La mujer detuvo la lectura y observó a la niña.
Durante unos segundos, el silencio se instaló entre ambas, suave pero denso, como si las palabras necesitaran un respiro antes de continuar su camino.
Luego, con voz curiosa y algo incrédula, le preguntó:
― ¿Y ese caballo azul, con ese cuerno?
La niña levantó la vista, sonriendo con seguridad, y respondió con la naturalidad de quien conoce los secretos del mundo:
―Es un unicornio mágico, que transportará a la princesa hechizada y convertida en muñeca por la bruja, hasta el castillo del príncipe, donde será recibida por una carroza con cuatro caballos alados y blancos.

La mujer permaneció callada unos instantes.
Después volvió a preguntar, con un leve gesto de asombro:
― ¿Y esas modelos?
La niña abrió los ojos, sorprendida, casi ofendida por aquella confusión:
― ¡¿Modelos?! ―exclamó―.
― ¡Oye! ¿Dónde vives? ¿Nunca leíste cuentos?
Esas son las hadas, las que llenarán de dones, con su varita mágica, a la princesa, para que fecunde su reino.

Y así, la niña siguió mostrándole otros cuentos.
Pasaba las páginas con delicadeza, como si tocara algo sagrado, y hablaba con entusiasmo de los personajes que poblaban aquellos mundos: hadas, brujas, duendes, princesas, castillos.
Su voz era música; su imaginación, un paisaje vivo.
La mujer, al escucharla, no pudo evitar que sus ojos se nublaran.
Lloró.
En su propio cuento, las cosas eran muy distintas.

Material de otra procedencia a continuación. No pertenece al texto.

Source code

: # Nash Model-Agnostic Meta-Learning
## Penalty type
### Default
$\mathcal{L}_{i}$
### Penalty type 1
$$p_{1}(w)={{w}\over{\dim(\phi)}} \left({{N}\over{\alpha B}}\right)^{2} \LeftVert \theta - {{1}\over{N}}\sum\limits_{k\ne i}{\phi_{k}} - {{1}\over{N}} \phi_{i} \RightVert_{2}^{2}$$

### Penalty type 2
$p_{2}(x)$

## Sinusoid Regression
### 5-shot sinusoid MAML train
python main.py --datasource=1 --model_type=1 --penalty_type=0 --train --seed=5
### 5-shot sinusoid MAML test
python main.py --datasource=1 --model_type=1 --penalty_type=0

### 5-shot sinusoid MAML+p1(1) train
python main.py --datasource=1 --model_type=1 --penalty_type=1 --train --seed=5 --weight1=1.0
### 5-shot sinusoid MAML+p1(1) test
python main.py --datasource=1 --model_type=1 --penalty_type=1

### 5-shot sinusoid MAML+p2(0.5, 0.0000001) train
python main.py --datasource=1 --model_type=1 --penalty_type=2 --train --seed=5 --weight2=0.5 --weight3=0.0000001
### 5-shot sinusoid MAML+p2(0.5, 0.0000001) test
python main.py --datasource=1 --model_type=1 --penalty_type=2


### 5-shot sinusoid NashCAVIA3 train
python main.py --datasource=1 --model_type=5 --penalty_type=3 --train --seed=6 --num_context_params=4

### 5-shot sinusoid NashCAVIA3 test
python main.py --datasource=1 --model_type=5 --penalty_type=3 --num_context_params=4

Los dones eran los billetes; las hadas, las modelos y las chicas de Playboy; la magia, el silicón y el bisturí.

Su carroza, a veces, un Ferrari; otras, un Mercedes-Benz o un Rolls-Royce; y, una que otra vez, una limusina.

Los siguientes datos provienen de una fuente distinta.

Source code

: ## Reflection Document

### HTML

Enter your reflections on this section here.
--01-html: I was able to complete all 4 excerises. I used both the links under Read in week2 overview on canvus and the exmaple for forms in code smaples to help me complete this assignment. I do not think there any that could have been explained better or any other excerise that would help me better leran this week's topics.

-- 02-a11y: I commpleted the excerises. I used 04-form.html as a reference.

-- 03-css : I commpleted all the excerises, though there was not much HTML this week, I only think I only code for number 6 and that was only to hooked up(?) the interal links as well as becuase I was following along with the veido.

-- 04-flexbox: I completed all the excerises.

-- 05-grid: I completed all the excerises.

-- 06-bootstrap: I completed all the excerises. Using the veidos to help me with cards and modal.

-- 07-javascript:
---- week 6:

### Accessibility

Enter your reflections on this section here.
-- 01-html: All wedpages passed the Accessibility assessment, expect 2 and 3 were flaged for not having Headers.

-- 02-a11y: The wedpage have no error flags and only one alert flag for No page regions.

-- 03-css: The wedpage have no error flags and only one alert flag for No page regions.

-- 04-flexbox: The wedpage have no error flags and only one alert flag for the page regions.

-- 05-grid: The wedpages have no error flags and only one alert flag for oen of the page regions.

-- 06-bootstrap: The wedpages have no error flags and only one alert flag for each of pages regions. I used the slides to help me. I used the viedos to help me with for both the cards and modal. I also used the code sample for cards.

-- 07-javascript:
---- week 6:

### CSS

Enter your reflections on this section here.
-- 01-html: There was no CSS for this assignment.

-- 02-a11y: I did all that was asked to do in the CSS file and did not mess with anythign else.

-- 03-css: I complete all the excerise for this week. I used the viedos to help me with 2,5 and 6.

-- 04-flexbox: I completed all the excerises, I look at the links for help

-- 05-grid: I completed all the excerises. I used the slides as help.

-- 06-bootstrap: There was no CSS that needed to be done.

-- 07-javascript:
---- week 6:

Los gnomos y duendes eran los managers, los representantes, los que abrían o cerraban las puertas del éxito según el día.
La niña, al notar las lágrimas que corrían por las mejillas de la mujer, la miró con ternura y preguntó, en un susurro:
― ¿Te acuerdas de los cuentos que tu madre te contaba?

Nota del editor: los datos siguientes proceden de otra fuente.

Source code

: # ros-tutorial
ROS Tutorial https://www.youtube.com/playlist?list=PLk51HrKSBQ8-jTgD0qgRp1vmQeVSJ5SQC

¿Verdad que, de felicidad, hacen llorar?
La mujer sonrió.
Asintió con un leve movimiento de cabeza.
Y se marchó, con el corazón más que estrujado.
En su cuento —ese que la vida le había contado—, su madre siempre le había dicho que el capo y el magnate eran los verdaderos príncipes, y que ella era una muñeca viva, más exquisita que cualquier princesa de los cuentos de la prehistoria.